Zhuo Zhou 1 Mengmeng Cao 1 Yang Guo 1 Lili Zhao 2 Jingfeng Wang 2 Xue Jia 2 Jianguo Li 2 Conghui Wang 2 Gülsah Gabriel 3 Qinghua Xue 2 Yonghong Yi 4 Sheng Cui 2 Qi Jin 2 Jianwei Wang 2 Tao Deng 2
Affiliations

Affiliations

  • 1 1] MOH Key Laboratory of Systems Biology of Pathogens, Institute of Pathogen Biology, Chinese Academy of Medical Sciences & Peking Union Medical College, Beijing 100730, P.R. China [2].
  • 2 MOH Key Laboratory of Systems Biology of Pathogens, Institute of Pathogen Biology, Chinese Academy of Medical Sciences & Peking Union Medical College, Beijing 100730, P.R. China.
  • 3 Heinrich-Pette-Institute, Leibniz Institute for Experimental Virology, 20251 Hamburg, Germany.
  • 4 Institute of Neuroscience and the Second Affiliated Hospital of Guangzhou Medical University, Guangzhou 510260, P.R. China.
Abstract

The ribonucleoprotein (RNP) of the influenza A virus is responsible for the transcription and replication of viral RNA in the nucleus. These processes require interplay between host factors and RNP components.
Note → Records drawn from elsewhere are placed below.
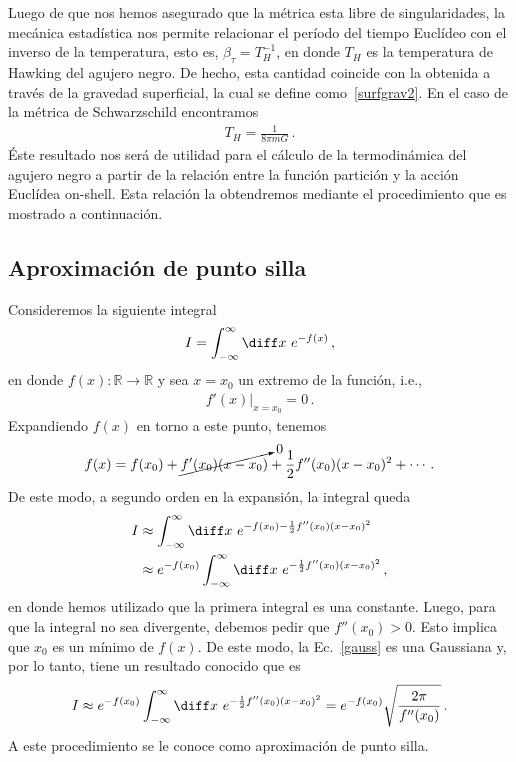 \documentclass[../Main.tex]{subfiles}
\begin{document}
Luego de que nos hemos asegurado que la métrica esta libre de singularidades, la mecánica estadística nos permite relacionar el período del tiempo Euclídeo con el inverso de la temperatura, esto es, $\beta_{\tau}=T_{H}^{-1}$, en donde $T_H$ es la temperatura de Hawking del agujero negro. De hecho, esta cantidad coincide con la obtenida a través de la gravedad superficial, la cual se define como~\eqref{surfgrav2}.
En el caso de la métrica de Schwarzschild encontramos
\begin{align}
    T_{H}=\frac{1}{8\pi mG} \, .
\end{align}
Éste resultado nos será de utilidad para el cálculo de la termodinámica del agujero negro a partir de la relación entre la función partición y la acción Euclídea on-shell. Esta relación la obtendremos mediante el procedimiento que es mostrado a continuación. 




\subsection{Aproximación de punto silla}
Consideremos la siguiente integral
\begin{align}
    I=\int^{\infty}_{-\infty}\diff x \, \,e^{-f(x)}\, ,
\end{align}
en donde $f(x):\mathbb{R}\to\mathbb{R}$ y sea $x=x_{0}$ un extremo de la función, i.e., 
\begin{align}
    f'(x)\big|_{x=x_{0}}=0\, .
\end{align}
Expandiendo $f(x)$ en torno a este punto, tenemos
\begin{align}
    f(x)=f(x_{0})+\cancelto{0}{f'(x_{0})(x-x_{0})}+\frac{1}{2}f''(x_{0})(x-x_{0})^{2}+\cdots \, .
\end{align}
De este modo, a segundo orden en la expansión, la integral queda
\begin{align}\notag
I&\approx\int^{\infty}_{-\infty}\diff x \, \,e^{-f(x_{0})-\frac{1}{2}f''(x_{0})(x-x_{0})^{2}}\\
&\approx e^{-f(x_{0})}\int^{\infty}_{-\infty}\diff x \, \,e^{-\frac{1}{2}f''(x_{0})(x-x_{0})^{2}} \label{gauss}\, ,
\end{align}
en donde hemos utilizado que la primera integral es una constante. Luego, para que la integral no sea divergente, debemos pedir que $f''(x_{0})>0$. Esto implica que $x_0$ es un mínimo de $f(x)$. De este modo, la Ec.~\eqref{gauss} es una Gaussiana y, por lo tanto, tiene un resultado conocido que es
\begin{align}
    I\approx e^{-f(x_{0})}\int^{\infty}_{-\infty}\diff x \, \,e^{-\frac{1}{2}f''(x_{0})(x-x_{0})^{2}}= e^{-f(x_{0})}\sqrt{\frac{2\pi}{f''(x_{0})}}\, .
\end{align}
A este procedimiento se le conoce como aproximación de punto silla. 
\end{document}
Here, we report that the Fragile X mental retardation protein (FMRP) targets Influenza Virus RNA synthesis machinery and facilitates virus replication both in Cell Culture and in mice. We demonstrate that FMRP transiently associates with viral RNP and stimulates viral RNP assembly through RNA-mediated interaction with the nucleoprotein. Furthermore, the KH2 domain of FMRP mediates its association with the nucleoprotein. A point mutation (I304N) in the KH2 domain, identified from a Fragile X syndrome patient, disrupts the FMRP-nucleoprotein association and abolishes the ability of FMRP to participate in viral RNP assembly. We conclude that FMRP is a critical host factor used by influenza viruses to facilitate viral RNP assembly. Our observation reveals a mechanism of Influenza Virus RNA synthesis and provides insights into FMRP functions.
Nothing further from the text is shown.